The students noticed there was only one shade to use for skin tones.
"It wasn't really fair to everyone because no one really looks the same, everyone's just a little bit different and everyone's unique in their own way," fifth-grader Mayve Brown said.
So, they took action to spark a change.
"I said we all noticed this glaze color and we had a conversation about it and I said 'hey, we can write them a letter,' but they followed up with me the next week," Carrie Bloomston said. "They came to me and said 'Ms. Bloomstom, what about that letter?' So if they hadn't picked up that thread, it would've been dropped and none of this would've happened."
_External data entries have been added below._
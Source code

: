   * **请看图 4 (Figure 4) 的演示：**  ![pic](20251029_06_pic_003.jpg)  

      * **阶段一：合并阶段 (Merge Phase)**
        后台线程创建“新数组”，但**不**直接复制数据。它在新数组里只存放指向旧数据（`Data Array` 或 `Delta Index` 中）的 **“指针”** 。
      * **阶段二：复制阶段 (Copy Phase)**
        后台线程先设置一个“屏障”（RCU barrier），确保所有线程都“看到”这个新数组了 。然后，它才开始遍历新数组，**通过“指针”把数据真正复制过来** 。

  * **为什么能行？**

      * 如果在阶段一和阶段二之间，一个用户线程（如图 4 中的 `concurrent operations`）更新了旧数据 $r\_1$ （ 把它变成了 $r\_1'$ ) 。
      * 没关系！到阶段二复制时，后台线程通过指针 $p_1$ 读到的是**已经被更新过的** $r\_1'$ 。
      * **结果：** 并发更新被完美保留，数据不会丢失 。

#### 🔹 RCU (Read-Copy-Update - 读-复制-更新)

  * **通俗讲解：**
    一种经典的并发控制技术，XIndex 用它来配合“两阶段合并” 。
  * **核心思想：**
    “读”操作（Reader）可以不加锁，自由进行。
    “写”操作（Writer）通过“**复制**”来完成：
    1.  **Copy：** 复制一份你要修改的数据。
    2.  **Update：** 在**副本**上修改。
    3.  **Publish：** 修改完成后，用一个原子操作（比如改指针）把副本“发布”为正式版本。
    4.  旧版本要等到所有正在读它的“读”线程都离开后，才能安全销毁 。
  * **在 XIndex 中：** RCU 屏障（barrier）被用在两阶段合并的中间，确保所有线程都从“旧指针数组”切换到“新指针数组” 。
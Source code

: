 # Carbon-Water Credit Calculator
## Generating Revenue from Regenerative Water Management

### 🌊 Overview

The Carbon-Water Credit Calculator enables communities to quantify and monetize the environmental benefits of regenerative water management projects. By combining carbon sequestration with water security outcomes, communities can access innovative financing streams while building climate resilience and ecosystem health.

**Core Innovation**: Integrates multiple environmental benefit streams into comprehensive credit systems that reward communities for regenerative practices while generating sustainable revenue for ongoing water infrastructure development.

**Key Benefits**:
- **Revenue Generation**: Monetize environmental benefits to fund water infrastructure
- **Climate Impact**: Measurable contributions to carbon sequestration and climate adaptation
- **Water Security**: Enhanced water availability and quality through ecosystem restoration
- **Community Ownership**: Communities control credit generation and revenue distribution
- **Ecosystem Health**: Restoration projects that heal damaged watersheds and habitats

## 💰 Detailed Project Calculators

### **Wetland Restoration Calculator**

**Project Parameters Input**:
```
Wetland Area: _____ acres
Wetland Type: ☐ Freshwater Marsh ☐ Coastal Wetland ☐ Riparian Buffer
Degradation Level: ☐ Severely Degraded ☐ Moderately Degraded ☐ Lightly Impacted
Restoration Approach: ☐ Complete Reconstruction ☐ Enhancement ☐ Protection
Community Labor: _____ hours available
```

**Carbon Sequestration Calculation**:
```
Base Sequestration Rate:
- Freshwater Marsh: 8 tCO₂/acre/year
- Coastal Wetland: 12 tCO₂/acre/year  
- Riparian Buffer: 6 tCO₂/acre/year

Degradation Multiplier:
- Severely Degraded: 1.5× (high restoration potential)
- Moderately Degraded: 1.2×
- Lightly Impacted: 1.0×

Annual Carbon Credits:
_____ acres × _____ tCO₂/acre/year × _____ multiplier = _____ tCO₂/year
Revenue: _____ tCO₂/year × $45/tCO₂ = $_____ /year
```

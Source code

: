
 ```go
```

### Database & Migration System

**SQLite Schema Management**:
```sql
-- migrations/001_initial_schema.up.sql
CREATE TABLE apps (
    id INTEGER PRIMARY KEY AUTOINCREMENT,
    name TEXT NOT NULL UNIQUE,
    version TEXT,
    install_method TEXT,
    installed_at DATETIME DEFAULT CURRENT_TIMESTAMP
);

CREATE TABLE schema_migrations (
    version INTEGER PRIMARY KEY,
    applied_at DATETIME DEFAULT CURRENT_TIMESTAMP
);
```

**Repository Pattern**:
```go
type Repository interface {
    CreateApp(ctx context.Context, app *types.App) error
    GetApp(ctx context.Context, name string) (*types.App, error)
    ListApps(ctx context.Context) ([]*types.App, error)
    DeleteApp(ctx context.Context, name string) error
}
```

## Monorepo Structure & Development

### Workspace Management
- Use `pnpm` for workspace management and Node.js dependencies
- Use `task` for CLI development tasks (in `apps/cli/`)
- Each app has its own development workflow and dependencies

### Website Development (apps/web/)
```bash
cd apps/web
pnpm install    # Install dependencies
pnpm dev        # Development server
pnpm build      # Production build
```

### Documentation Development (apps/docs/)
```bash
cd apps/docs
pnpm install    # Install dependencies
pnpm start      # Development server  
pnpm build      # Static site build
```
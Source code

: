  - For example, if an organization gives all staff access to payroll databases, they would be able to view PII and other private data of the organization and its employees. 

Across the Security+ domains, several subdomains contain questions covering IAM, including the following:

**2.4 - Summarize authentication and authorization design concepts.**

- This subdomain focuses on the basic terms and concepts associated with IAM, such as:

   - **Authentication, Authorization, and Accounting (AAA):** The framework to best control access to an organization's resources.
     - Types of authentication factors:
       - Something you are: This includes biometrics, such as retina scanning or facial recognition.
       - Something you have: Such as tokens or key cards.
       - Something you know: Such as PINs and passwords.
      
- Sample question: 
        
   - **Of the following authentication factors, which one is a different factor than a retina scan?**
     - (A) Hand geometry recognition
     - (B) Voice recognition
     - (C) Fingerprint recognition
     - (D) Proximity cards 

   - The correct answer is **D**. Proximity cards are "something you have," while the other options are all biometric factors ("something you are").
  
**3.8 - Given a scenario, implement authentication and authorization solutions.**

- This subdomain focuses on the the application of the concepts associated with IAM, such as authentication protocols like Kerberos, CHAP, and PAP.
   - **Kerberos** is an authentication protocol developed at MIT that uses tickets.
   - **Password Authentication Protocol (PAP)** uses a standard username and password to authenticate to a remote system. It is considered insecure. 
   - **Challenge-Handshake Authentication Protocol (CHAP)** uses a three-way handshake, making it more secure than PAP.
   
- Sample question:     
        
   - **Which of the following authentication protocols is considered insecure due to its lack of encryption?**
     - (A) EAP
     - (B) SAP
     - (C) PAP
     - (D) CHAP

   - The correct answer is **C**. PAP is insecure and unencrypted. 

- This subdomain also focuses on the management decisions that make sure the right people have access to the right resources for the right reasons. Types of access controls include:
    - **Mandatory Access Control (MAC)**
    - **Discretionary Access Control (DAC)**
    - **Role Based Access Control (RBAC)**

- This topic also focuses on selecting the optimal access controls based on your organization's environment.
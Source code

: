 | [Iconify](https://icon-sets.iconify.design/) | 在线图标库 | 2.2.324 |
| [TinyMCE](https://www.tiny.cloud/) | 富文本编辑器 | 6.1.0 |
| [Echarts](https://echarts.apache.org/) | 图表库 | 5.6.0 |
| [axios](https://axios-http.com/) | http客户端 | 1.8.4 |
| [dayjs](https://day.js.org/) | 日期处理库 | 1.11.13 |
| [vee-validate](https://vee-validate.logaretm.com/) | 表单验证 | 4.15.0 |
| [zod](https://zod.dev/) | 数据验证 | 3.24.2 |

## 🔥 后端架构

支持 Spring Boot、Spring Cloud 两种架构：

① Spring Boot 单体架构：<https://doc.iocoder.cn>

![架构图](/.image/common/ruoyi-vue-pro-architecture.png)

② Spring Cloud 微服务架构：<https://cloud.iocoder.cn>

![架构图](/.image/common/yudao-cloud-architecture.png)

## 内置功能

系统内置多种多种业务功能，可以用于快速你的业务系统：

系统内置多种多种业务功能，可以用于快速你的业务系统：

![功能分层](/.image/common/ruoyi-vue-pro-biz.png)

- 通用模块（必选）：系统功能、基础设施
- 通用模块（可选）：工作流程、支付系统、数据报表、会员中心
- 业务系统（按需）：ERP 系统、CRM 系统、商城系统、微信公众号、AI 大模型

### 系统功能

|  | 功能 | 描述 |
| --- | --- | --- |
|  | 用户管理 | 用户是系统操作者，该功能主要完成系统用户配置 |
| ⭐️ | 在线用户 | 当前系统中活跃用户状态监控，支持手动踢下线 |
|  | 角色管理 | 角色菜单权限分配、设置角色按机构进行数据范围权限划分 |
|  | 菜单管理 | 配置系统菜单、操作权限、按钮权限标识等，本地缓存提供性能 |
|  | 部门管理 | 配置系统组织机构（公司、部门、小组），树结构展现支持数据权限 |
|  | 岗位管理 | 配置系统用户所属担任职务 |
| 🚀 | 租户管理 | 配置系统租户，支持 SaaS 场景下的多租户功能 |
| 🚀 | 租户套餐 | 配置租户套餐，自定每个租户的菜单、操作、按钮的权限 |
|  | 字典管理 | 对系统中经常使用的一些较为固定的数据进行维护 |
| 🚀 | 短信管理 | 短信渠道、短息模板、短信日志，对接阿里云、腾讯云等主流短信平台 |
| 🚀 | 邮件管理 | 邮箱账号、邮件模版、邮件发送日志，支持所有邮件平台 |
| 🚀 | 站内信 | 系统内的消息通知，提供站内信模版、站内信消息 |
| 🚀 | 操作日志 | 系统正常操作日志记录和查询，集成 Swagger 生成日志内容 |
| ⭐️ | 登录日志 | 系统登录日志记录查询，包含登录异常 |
"We didn't like it, so we wanted to write a letter to the company who made it saying, 'this isn't fair because everybody is not just one color,'" fifth-grader Jayden Caldwell said.
That major company was Mayco Coloramics and the letter the class wrote and addressed to the company's CEO earned a surprising response in return yesterday.
"We all started getting excited that the Mayco company was getting back to us," fifth-grader Christina Keller said. "She read us the letter and we all were really excited that we got the first bottle ever that had been changed to a different name."
The class received the very first bottle of the company's new color "Cashew Later," as a thank you for a valuable lesson learned, initiating change and being brave enough to let their voices be heard.
"Even though it's a small change, just a name on a bottle, I think the mark that it will make on their lives is the profound aspect," Bloomston said.